▶ **WHAT THE TASK REQUIRES**
For the records below, tally the lines that include the word "Beef" and report the number alone.

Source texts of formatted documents

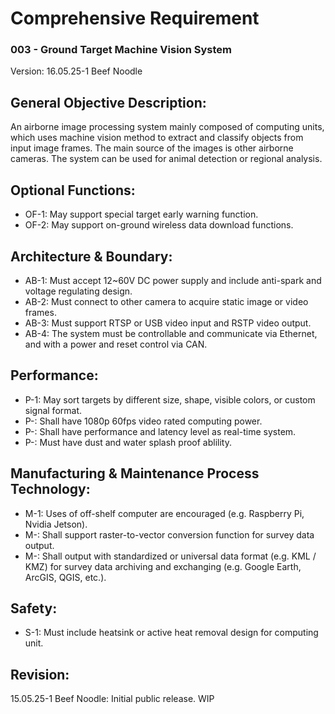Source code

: # Comprehensive Requirement
### 003 - Ground Target Machine Vision System
Version: 16.05.25-1 Beef Noodle

## General Objective Description:
An airborne image processing system mainly composed of computing units, which uses machine vision method to extract and classify objects from input image frames. The main source of the images is other airborne cameras. The system can be used for animal detection or regional analysis.

## Optional Functions:
- OF-1: May support special target early warning function.
- OF-2: May support on-ground wireless data download functions.

## Architecture & Boundary:
- AB-1: Must accept 12~60V DC power supply and include anti-spark and voltage regulating design.
- AB-2: Must connect to other camera to acquire static image or video frames.
- AB-3: Must support RTSP or USB video input and RSTP video output.
- AB-4: The system must be controllable and communicate via Ethernet, and with a power and reset control via CAN.

## Performance:
- P-1: May sort targets by different size, shape, visible colors, or custom signal format.
- P-: Shall have 1080p 60fps video rated computing power.
- P-: Shall have performance and latency level as real-time system.
- P-: Must have dust and water splash proof ablility.


## Manufacturing & Maintenance Process Technology:
- M-1: Uses of off-shelf computer are encouraged (e.g. Raspberry Pi, Nvidia Jetson).
- M-: Shall support raster-to-vector conversion function for survey data output.
- M-: Shall output with standardized or universal data format (e.g.  KML / KMZ) for survey data archiving and exchanging (e.g. Google Earth, ArcGIS, QGIS, etc.).

## Safety:
- S-1: Must include heatsink or active heat removal design for computing unit.


## Revision:
15.05.25-1 Beef Noodle: Initial public release. WIP


  

 

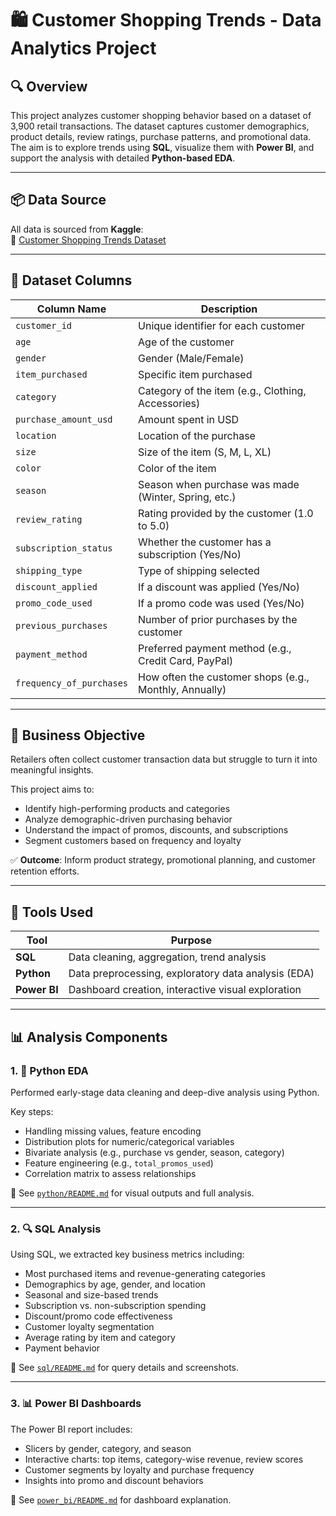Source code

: # 🛍️ Customer Shopping Trends - Data Analytics Project

## 🔍 Overview

This project analyzes customer shopping behavior based on a dataset of 3,900 retail transactions. The dataset captures customer demographics, product details, review ratings, purchase patterns, and promotional data.  
The aim is to explore trends using **SQL**, visualize them with **Power BI**, and support the analysis with detailed **Python-based EDA**.

---

## 📦 Data Source

All data is sourced from **Kaggle**:  
🔗 [Customer Shopping Trends Dataset](https://www.kaggle.com/datasets/whenamancodes/customer-shopping-dataset)

---

## 🧾 Dataset Columns

| Column Name              | Description                                                                 |
|--------------------------|-----------------------------------------------------------------------------|
| `customer_id`            | Unique identifier for each customer                                         |
| `age`                    | Age of the customer                                                         |
| `gender`                 | Gender (Male/Female)                                                        |
| `item_purchased`         | Specific item purchased                                                     |
| `category`               | Category of the item (e.g., Clothing, Accessories)                          |
| `purchase_amount_usd`    | Amount spent in USD                                                         |
| `location`               | Location of the purchase                                                    |
| `size`                   | Size of the item (S, M, L, XL)                                              |
| `color`                  | Color of the item                                                           |
| `season`                 | Season when purchase was made (Winter, Spring, etc.)                        |
| `review_rating`          | Rating provided by the customer (1.0 to 5.0)                                |
| `subscription_status`    | Whether the customer has a subscription (Yes/No)                            |
| `shipping_type`          | Type of shipping selected                                                   |
| `discount_applied`       | If a discount was applied (Yes/No)                                          |
| `promo_code_used`        | If a promo code was used (Yes/No)                                           |
| `previous_purchases`     | Number of prior purchases by the customer                                   |
| `payment_method`         | Preferred payment method (e.g., Credit Card, PayPal)                        |
| `frequency_of_purchases` | How often the customer shops (e.g., Monthly, Annually)                      |

---

## 🎯 Business Objective

Retailers often collect customer transaction data but struggle to turn it into meaningful insights.

This project aims to:
- Identify high-performing products and categories
- Analyze demographic-driven purchasing behavior
- Understand the impact of promos, discounts, and subscriptions
- Segment customers based on frequency and loyalty

✅ **Outcome**: Inform product strategy, promotional planning, and customer retention efforts.

---

## 🧰 Tools Used

| Tool         | Purpose                                           |
|--------------|---------------------------------------------------|
| **SQL**      | Data cleaning, aggregation, trend analysis        |
| **Python**   | Data preprocessing, exploratory data analysis (EDA) |
| **Power BI** | Dashboard creation, interactive visual exploration |

---

## 📊 Analysis Components

### 1. 🐍 Python EDA

Performed early-stage data cleaning and deep-dive analysis using Python.

Key steps:
- Handling missing values, feature encoding
- Distribution plots for numeric/categorical variables
- Bivariate analysis (e.g., purchase vs gender, season, category)
- Feature engineering (e.g., `total_promos_used`)
- Correlation matrix to assess relationships

📁 See [`python/README.md`](python/README.md) for visual outputs and full analysis.

---

### 2. 🔍 SQL Analysis

Using SQL, we extracted key business metrics including:
- Most purchased items and revenue-generating categories
- Demographics by age, gender, and location
- Seasonal and size-based trends
- Subscription vs. non-subscription spending
- Discount/promo code effectiveness
- Customer loyalty segmentation
- Average rating by item and category
- Payment behavior

📁 See [`sql/README.md`](sql/README.md) for query details and screenshots.

---

### 3. 📊 Power BI Dashboards

The Power BI report includes:
- Slicers by gender, category, and season
- Interactive charts: top items, category-wise revenue, review scores
- Customer segments by loyalty and purchase frequency
- Insights into promo and discount behaviors

📁 See [`power_bi/README.md`](power_bi/README.md) for dashboard explanation.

▶ **SOLUTION**
2